You have not given a concert in the Müpa for almost ten years. How do you prepare now?
I love this concert hall, so my feelings are positive. Unfortunately I usually do not get to play in the Müpa, because my usual home address is in France, in Lyon. This city is a nice basis, I can reach neighbouring countries very well from there.
How is your relationship with Hungary nowadays? How much time do you spend in the country?
I love this place, my local friends and colleagues. The time I spend here always depends on the actual work. My home is in a little village near the Lake Balaton on a hill – this is what I feel closest to my habitus. My work is so focussed that I do not really have time to look around, to inform myself about everyday affairs.
Is Hungarian folk music still an important part of your art?
Although I grew up on folk music, I always felt more attached to the general European musical traditions, the so-called “classical music“.
Do you dream in French or Hungarian?
Hungarian, of course.
Is there any difference between your work with Hungarian and with French partners?
It is very different: here at home, relationship between colleagues is closer, warmer. There are huge differences due to the basic studies as well. But I like to work in both situations.
How was the last half-year for you?
Great. Although I could not meet my French and Belgian colleagues in person for a while, it was still a useful time. We could catch up with individual things, it was a great time to compose, orchestration, and many more. I do not really feel any change in my life, but I learned that every day is a miracle.
How did you prepare for your shows in the last couple of months?
We were able to rehearse properly, also in person, so we were not trapped in the mere online world. I guess Hungary was in a good situation, compared to France or other Western countries, for instance. We travelled around in the country and gave very nice concerts.
What do you think about music in the online space, often provided for free?
That is an important question.

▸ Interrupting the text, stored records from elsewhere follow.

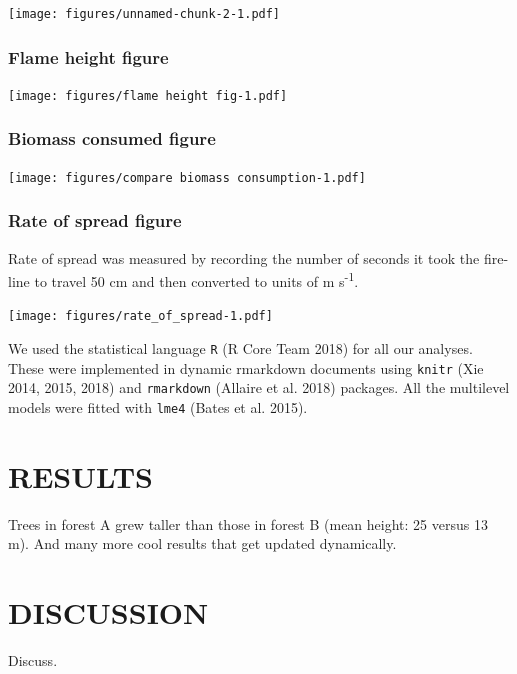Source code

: \documentclass[11pt,a4paper]{article}
\begin{document}
\texttt{[image: figures/unnamed-chunk-2-1.pdf]}

\hypertarget{flame-height-figure}{%
\subsubsection{Flame height figure}\label{flame-height-figure}}

\texttt{[image: figures/flame height fig-1.pdf]}

\hypertarget{biomass-consumed-figure}{%
\subsubsection{Biomass consumed figure}\label{biomass-consumed-figure}}

\texttt{[image: figures/compare biomass consumption-1.pdf]}

\hypertarget{rate-of-spread-figure}{%
\subsubsection{Rate of spread figure}\label{rate-of-spread-figure}}

Rate of spread was measured by recording the number of seconds it took
the fire-line to travel 50 cm and then converted to units of m
s\textsuperscript{-1}.

\texttt{[image: figures/rate\_of\_spread-1.pdf]}

We used the statistical language \texttt{R} (R Core Team 2018) for all
our analyses. These were implemented in dynamic rmarkdown documents
using \texttt{knitr} (Xie 2014, 2015, 2018) and \texttt{rmarkdown}
(Allaire et al. 2018) packages. All the multilevel models were fitted
with \texttt{lme4} (Bates et al. 2015).

\hypertarget{results}{%
\section{RESULTS}\label{results}}

Trees in forest A grew taller than those in forest B (mean height: 25
versus 13 m). And many more cool results that get updated dynamically.

\hypertarget{discussion}{%
\section{DISCUSSION}\label{discussion}}

Discuss.
\end{document}
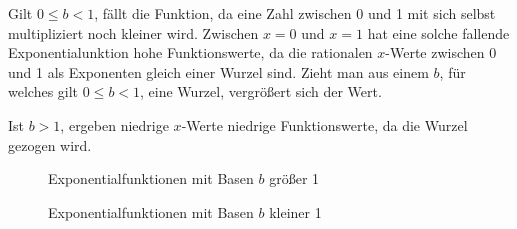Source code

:Gilt $0 \leq b < 1$, f\"{a}llt die Funktion, da eine Zahl zwischen 0 und 1 mit sich selbst multipliziert noch kleiner wird. Zwischen $x = 0$ und $x = 1$ hat eine solche fallende Exponentialunktion hohe Funktionswerte, da die rationalen $x$-Werte zwischen 0 und 1 als Exponenten gleich einer Wurzel sind. Zieht man aus einem $b$, f\"{u}r welches gilt $0 \leq b < 1$, eine Wurzel, vergr\"{o}\ss{}ert sich der Wert.

Ist $b > 1$, ergeben niedrige $x$-Werte niedrige Funktionswerte, da die Wurzel gezogen wird.

\begin{figure}[t!]
	\begin{floatrow}
		\ffigbox
		{
		} {\caption*{Exponentialfunktionen mit Basen $b$ gr\"{o}\ss{}er 1}}

		\ffigbox
		{
		} {\caption*{Exponentialfunktionen mit Basen $b$ kleiner 1}}
	\end{floatrow}
\end{figure}

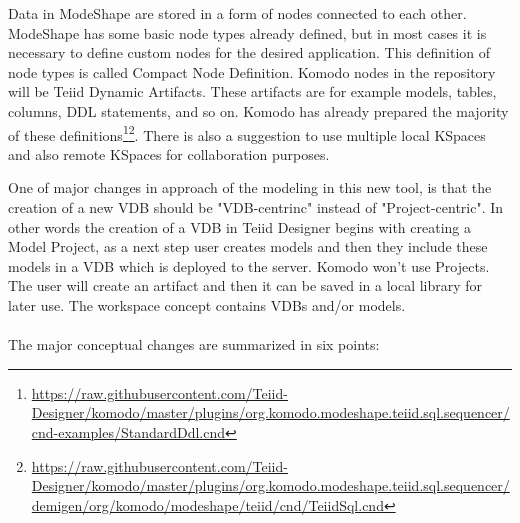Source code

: \documentclass[12pt,oneside]{fithesis2}
\begin{document}
\par Data in ModeShape are stored in a form of nodes connected to each other.  ModeShape has some basic node types already defined, but in most cases it is necessary to define custom nodes for the desired application. This definition of node types is called Compact Node Definition. Komodo nodes in the repository will be Teiid Dynamic Artifacts. These artifacts are for example models, tables, columns, DDL statements, and so on. Komodo has already prepared the majority of these definitions\footnote{\url{https://raw.githubusercontent.com/Teiid-Designer/komodo/master/plugins/org.komodo.modeshape.teiid.sql.sequencer/cnd-examples/StandardDdl.cnd}}\footnote{\url{https://raw.githubusercontent.com/Teiid-Designer/komodo/master/plugins/org.komodo.modeshape.teiid.sql.sequencer/demigen/org/komodo/modeshape/teiid/cnd/TeiidSql.cnd}}. There is also a suggestion to use multiple local KSpaces and also remote KSpaces for collaboration purposes. 
\par One of major changes in approach of the modeling in this new tool, is that the creation of a new VDB should be "VDB-centrinc" instead of "Project-centric". In other words the creation of a VDB in Teiid Designer begins with creating a Model Project, as a next step user creates models and then they include these models in a VDB which is deployed to the server. Komodo won't use Projects. The user will create an artifact and then it can be saved in a local library for later use. The workspace concept contains VDBs and/or models.\\ \\
The major conceptual changes are summarized in six points\cite{Komodo}:
\end{document}
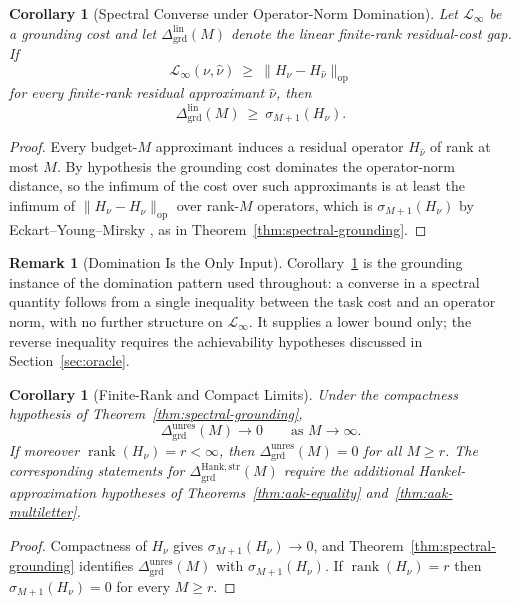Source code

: \documentclass[12pt]{article}
\newtheorem{corollary}[theorem]{Corollary}
\theoremstyle{definition}
\newtheorem{remark}[theorem]{Remark}
\newcommand{\GrdLin}{\Delta_{\mathrm{grd}}^{\mathrm{lin}}}
\newcommand{\Dunres}{\Delta_{\mathrm{grd}}^{\mathrm{unres}}}
\newcommand{\DHankstr}{\Delta_{\mathrm{grd}}^{\mathrm{Hank,str}}}
\begin{document}
\begin{corollary}[Spectral Converse under Operator-Norm Domination]
\label{cor:grounding-domination}
Let $\mathcal L_\infty$ be a grounding cost and let $\GrdLin(M)$ denote the
linear finite-rank residual-cost gap.  If
\[
\mathcal L_\infty(\nu,\widehat\nu)
\ \ge\
\|H_\nu-H_{\widehat\nu}\|_{\mathrm{op}}
\]
for every finite-rank residual approximant $\widehat\nu$, then
\[
\GrdLin(M)\ \ge\ \sigma_{M+1}(H_\nu).
\]
\end{corollary}

\begin{proof}
Every budget-$M$ approximant induces a residual operator $H_{\widehat\nu}$ of
rank at most $M$.  By hypothesis the grounding cost dominates the operator-norm
distance, so the infimum of the cost over such approximants is at least the
infimum of $\|H_\nu-H_{\widehat\nu}\|_{\mathrm{op}}$ over rank-$M$ operators,
which is $\sigma_{M+1}(H_\nu)$ by Eckart--Young--Mirsky
\cite{eckart1936,mirsky1960}, as in Theorem~\ref{thm:spectral-grounding}.
\end{proof}

\begin{remark}[Domination Is the Only Input]
\label{rem:grounding-domination-scope}
Corollary~\ref{cor:grounding-domination} is the grounding instance of the
domination pattern used throughout: a converse in a spectral quantity follows
from a single inequality between the task cost and an operator norm, with no
further structure on $\mathcal L_\infty$.  It supplies a lower bound only; the
reverse inequality requires the achievability hypotheses discussed in
Section~\ref{sec:oracle}.
\end{remark}

\begin{corollary}[Finite-Rank and Compact Limits]
\label{cor:grounding-finite-rank}
Under the compactness hypothesis of Theorem~\ref{thm:spectral-grounding},
\[
\Dunres(M)\longrightarrow0
\qquad\text{as }M\to\infty .
\]
If moreover $\operatorname{rank}(H_\nu)=r<\infty$, then $\Dunres(M)=0$ for all
$M\ge r$.  The corresponding statements for $\DHankstr(M)$ require the
additional Hankel-approximation hypotheses of
Theorems~\ref{thm:aak-equality} and~\ref{thm:aak-multiletter}.
\end{corollary}

\begin{proof}
Compactness of $H_\nu$ gives $\sigma_{M+1}(H_\nu)\to0$, and
Theorem~\ref{thm:spectral-grounding} identifies $\Dunres(M)$ with
$\sigma_{M+1}(H_\nu)$.  If $\operatorname{rank}(H_\nu)=r$ then
$\sigma_{M+1}(H_\nu)=0$ for every $M\ge r$.
\end{proof}
\end{document}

I think offering music for free is neither good for the artist nor the audience. Who should work on this? I do not know. But I think a huge quantity is also problematic from the cultural perspective.
Are you disappointed if you see that few people are there during the covid-19 times?
No, it is absolutely understandable.
Your music has an important mental and spiritual background. What interests you the most lately?
As always, I am mostly interested in the manifestations of the metaphysical tradition.
Where lies the border of progressive jazz and contemporary classic chamber music?
Both of them are results of intuitive expressions of the moment, but progressive jazz usually remains improvisative, whereas chamber music creates manipulative structures as a result of the composition work.
Between your last two albums, there was a long break. Why? Are you working on an album now?
There was a time when I had spent a lot of time with studio work, but it had become a bit boring already, so I rather focussed on live concerts. But some weeks ago, I recorded a duo with the great saxophonist János Ávéd, which will be released by the BMC record label soon.
How would you summarise the vibes, mood, philosophy of the upcoming concert?
To be honest, my work is totally continuous, there is no concert-specific mood or philosophical principle.
What is your main message to the audience of the concert on 7th October?
They should pay attention to our music and feel with how much love we send our positive energies to them.